Definitely. You'd have to know all the right people...

It'd be interesting to try something like this, but have, say, 100 miniature rovers launched to different parts of the Moon, and a Starlink constellation in orbit, and set up a computer program that lets people drive a rover around for, say, an hour, and flag interesting things for science and enjoyment, taking pictures and whatnot. You would want the rovers to have some autonomy, and be able to decide for themselves whether a given command is safe to perform. ("No, human, I won't go into that rocky hole because I think I might get stuck in there." or "Instead of going straight over that big rock, I'll go around it.") With 100 rovers, 2400 people could drive each day for an hour.

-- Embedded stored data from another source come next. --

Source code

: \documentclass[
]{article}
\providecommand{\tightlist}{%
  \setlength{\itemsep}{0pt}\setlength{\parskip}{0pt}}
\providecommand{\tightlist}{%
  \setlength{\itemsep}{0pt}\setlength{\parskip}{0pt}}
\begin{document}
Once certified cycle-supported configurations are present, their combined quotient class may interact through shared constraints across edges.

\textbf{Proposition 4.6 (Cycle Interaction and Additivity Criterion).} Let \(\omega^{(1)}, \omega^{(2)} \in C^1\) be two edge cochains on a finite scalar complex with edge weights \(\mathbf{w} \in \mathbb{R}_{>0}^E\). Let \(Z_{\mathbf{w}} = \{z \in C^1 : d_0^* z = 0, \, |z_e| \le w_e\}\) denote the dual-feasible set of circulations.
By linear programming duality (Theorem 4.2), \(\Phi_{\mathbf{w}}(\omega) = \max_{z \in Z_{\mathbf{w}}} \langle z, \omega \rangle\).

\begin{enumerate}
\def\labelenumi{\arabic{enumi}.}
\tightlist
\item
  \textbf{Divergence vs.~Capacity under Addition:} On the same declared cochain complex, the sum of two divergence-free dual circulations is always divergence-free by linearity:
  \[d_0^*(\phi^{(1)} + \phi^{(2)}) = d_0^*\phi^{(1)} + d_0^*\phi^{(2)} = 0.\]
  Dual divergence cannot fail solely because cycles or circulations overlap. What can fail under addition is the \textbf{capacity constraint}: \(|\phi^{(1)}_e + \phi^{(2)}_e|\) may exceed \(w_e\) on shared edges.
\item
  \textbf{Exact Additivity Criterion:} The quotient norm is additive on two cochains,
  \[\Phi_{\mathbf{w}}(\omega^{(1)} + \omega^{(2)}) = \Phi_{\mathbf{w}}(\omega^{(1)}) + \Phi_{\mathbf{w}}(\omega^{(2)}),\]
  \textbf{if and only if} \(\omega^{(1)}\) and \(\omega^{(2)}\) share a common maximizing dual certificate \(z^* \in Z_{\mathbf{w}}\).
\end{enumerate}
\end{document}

That's about 70000 people in a month. With 30 minute session lengths instead, you could get through ~140000-148000 people. While it's likely that millions of requests would clog up the waitlists, a lot of people would still get to drive a Moon rover from their own computer, and potentially advance Moon science significantly.

Disclaimer: This would be something to do with something like BFR, once it is active and super cost-effective. I don't see it happening that soon, but maybe eventually. This is completely speculative.

And just like that you would have 100 male organs drawn on the surface of the moon.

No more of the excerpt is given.